After the second defeat of British Prime Minister Theresa May’s withdrawal agreement on Tuesday, the likelihood of a no-deal Brexit has increased, and New Zealand businesses need to start preparing for the impact this could have on their operations, according to financial firm Grant Thornton.

Mark Hucklesby, Grant Thornton’s New Zealand partner, believes  Kiwi businesses that export to the UK should preemptively plan for how a worst-case scenario will impact their operations in the region.

“The biggest and most obvious impact will be changes in border controls; Kiwi exporters will be faced with the prospect of finding efficient ways of getting their goods into the UK,” he said.

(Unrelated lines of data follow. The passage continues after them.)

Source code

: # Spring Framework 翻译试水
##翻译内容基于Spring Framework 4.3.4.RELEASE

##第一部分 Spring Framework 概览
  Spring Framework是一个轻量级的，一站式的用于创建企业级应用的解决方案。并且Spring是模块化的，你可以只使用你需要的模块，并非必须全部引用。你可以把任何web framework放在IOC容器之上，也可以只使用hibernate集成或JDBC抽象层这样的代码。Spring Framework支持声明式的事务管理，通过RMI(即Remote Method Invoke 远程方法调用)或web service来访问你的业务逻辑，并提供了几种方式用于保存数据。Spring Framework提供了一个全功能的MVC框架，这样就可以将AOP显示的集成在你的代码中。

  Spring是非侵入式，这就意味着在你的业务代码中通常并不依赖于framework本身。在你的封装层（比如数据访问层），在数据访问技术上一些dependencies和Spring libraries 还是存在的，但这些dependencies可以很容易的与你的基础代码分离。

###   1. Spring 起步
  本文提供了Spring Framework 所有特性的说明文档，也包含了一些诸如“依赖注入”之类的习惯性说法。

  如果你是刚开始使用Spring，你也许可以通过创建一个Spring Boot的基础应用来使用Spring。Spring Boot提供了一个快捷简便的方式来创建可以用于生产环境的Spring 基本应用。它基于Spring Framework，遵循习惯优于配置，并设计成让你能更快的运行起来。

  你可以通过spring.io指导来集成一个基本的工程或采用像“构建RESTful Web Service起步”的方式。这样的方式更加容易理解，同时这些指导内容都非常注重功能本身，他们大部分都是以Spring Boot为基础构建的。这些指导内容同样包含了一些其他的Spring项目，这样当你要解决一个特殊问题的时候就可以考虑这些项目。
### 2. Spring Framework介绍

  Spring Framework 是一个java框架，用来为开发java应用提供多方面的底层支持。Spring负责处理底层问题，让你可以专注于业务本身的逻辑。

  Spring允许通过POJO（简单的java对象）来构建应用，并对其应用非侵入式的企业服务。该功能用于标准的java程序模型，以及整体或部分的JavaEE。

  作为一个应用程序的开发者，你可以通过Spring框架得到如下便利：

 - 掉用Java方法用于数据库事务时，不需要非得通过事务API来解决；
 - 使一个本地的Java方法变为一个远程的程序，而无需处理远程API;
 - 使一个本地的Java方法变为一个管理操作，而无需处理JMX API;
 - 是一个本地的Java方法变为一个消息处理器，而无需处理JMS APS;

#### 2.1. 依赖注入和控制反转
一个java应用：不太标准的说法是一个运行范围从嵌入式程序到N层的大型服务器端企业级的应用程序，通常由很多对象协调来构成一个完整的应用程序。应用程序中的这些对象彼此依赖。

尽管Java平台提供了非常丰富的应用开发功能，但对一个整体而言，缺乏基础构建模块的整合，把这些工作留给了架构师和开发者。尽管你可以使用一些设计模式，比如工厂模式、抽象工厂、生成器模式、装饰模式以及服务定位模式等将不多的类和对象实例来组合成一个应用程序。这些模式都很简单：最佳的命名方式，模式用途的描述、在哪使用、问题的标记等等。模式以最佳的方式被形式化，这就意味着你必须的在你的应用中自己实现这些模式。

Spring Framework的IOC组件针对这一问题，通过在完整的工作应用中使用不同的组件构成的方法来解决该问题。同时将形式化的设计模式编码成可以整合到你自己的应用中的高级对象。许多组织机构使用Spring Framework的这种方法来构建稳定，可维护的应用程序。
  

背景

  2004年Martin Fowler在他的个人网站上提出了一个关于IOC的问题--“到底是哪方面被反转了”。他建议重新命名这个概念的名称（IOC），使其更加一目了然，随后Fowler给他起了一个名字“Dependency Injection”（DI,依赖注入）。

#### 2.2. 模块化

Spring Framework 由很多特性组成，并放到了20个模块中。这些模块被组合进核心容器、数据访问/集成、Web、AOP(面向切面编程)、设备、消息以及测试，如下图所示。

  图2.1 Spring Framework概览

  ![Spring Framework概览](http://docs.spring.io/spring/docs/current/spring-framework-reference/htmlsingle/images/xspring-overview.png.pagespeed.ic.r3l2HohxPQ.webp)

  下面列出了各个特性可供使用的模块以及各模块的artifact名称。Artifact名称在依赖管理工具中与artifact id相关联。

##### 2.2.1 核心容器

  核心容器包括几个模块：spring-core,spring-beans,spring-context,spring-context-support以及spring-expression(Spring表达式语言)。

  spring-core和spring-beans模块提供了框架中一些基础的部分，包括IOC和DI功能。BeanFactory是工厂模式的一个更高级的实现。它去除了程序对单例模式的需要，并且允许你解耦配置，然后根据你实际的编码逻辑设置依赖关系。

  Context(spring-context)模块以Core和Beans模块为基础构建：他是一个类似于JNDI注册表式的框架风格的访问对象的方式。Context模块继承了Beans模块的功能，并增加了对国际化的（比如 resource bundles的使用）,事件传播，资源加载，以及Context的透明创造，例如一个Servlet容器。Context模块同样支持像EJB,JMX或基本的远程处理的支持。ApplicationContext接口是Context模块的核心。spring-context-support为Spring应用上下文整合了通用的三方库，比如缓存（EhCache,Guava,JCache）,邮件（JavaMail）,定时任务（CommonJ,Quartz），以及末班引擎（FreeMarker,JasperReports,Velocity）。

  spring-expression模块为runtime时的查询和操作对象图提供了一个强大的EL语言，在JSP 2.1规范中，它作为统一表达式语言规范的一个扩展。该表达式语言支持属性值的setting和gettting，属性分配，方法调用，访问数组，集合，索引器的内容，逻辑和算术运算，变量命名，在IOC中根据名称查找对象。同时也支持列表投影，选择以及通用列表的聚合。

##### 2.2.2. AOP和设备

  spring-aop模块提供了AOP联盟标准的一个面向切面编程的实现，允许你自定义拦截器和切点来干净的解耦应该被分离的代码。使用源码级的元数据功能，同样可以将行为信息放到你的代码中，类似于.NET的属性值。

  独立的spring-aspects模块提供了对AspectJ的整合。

“Once they’re there, distributing these goods throughout Europe and vice-versa will also be problematic… the traditional hub-and-spoke distribution model may no longer be fast or cost-effective, regardless of whether the hub or the spoke of the Kiwi business is situated in the UK.”

But there are also some less obvious impacts at play, such as reporting obligations and the ability to properly forecast international results and cash flows in the short term.

It’s not just the businesses preparing such statements that will be impacted; it will also cause headaches for those auditing such projections as well, due to the sheer amount of unknowns involved.

Internationally, many businesses are already starting to make changes, despite the uncertainty of trading in the UK post-Brexit, according to a report in The Conversation by University of Melbourne Professor Gabriele Suder.

Japanese car manufacturer Nissan announced it is scaling back production in England, while Honda is closing its UK operations entirely.

Australia is negotiating a free trade agreement with the EU, while negotiations with the UK are expected to begin soon, and many Australian businesses have opened satellite offices in mainland Europe in anticipation of having to deal with the separate trade agreements.

“This is a complex issue and business directors’ and owners responses can’t be glib or simplistic; the potential consequences – both direct and indirect – need to be thoroughly thought through,” Hucklesby said.